The problem = Your answer is to be every line of the material that includes the string "negative".

◆ ◆ ◆ ◆ ◆ ◆ ◆

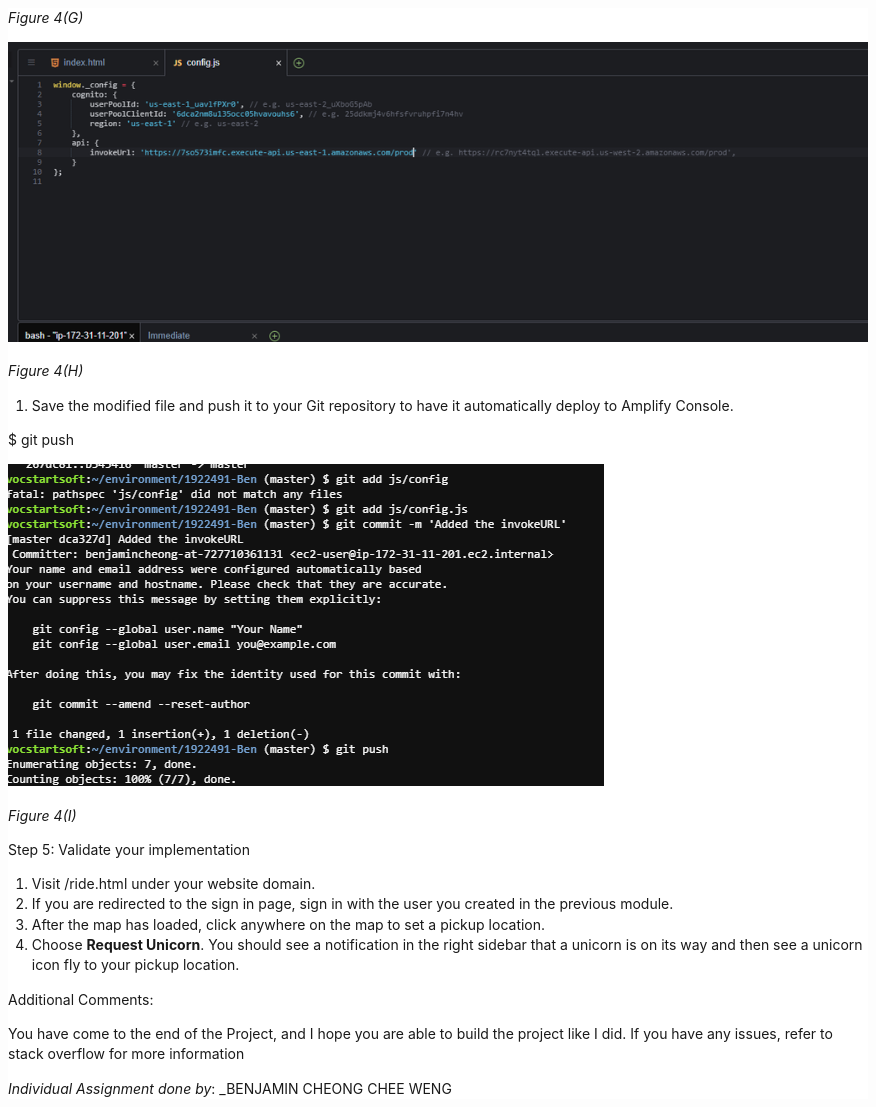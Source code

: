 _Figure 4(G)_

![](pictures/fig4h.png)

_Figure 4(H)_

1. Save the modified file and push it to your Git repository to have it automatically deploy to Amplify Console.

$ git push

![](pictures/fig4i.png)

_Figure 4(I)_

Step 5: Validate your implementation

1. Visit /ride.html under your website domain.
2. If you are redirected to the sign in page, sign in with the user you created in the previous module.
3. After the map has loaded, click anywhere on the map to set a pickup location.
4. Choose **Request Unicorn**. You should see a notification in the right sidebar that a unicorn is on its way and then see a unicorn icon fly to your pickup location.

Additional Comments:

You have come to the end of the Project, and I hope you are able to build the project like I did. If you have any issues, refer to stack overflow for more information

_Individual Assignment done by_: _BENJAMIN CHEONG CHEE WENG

◆ ◆ ◆ ◆ ◆ ◆ ◆

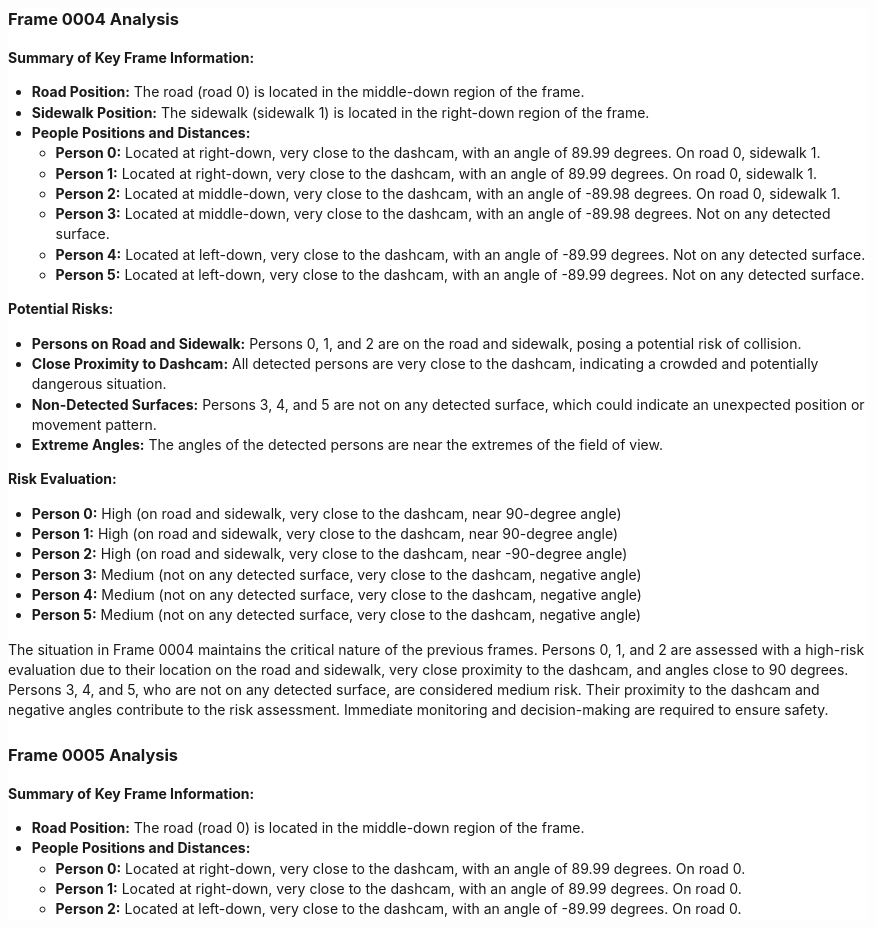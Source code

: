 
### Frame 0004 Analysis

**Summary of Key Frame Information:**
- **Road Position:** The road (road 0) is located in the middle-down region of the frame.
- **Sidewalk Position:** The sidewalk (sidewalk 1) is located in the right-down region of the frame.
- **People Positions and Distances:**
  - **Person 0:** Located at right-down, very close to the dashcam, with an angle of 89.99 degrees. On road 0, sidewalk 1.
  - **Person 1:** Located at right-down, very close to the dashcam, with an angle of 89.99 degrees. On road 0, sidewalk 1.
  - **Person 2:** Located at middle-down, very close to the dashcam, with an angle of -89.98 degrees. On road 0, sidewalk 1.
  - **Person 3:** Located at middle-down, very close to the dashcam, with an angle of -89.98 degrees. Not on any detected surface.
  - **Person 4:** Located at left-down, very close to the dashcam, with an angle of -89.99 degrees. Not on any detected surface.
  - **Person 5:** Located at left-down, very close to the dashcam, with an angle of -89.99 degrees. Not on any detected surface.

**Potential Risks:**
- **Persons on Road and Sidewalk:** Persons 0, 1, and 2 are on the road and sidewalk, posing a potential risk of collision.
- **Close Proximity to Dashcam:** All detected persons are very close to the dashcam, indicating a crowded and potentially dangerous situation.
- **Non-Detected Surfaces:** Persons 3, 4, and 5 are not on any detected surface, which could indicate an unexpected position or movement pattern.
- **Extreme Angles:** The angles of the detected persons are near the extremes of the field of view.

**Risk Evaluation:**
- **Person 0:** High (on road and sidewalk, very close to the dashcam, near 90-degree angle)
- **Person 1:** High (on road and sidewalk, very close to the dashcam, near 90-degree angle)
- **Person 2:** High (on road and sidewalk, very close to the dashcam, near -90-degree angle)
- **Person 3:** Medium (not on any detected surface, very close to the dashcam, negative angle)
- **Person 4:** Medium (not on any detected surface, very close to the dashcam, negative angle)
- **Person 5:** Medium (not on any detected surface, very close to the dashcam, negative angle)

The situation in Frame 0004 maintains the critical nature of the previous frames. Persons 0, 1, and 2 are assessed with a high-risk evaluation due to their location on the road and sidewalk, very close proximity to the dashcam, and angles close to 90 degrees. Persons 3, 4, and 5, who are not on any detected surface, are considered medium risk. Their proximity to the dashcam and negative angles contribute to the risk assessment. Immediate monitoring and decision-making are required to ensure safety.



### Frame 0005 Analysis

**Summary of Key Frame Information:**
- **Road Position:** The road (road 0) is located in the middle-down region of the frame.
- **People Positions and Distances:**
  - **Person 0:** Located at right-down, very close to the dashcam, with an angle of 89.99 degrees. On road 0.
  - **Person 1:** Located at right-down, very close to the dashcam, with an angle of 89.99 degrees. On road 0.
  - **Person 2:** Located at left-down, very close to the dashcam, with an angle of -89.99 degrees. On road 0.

◆ ◆ ◆ ◆ ◆ ◆ ◆

Your response =
- **Person 3:** Medium (not on any detected surface, very close to the dashcam, negative angle)
- **Person 4:** Medium (not on any detected surface, very close to the dashcam, negative angle)
- **Person 5:** Medium (not on any detected surface, very close to the dashcam, negative angle)
The situation in Frame 0004 maintains the critical nature of the previous frames. Persons 0, 1, and 2 are assessed with a high-risk evaluation due to their location on the road and sidewalk, very close proximity to the dashcam, and angles close to 90 degrees. Persons 3, 4, and 5, who are not on any detected surface, are considered medium risk. Their proximity to the dashcam and negative angles contribute to the risk assessment. Immediate monitoring and decision-making are required to ensure safety.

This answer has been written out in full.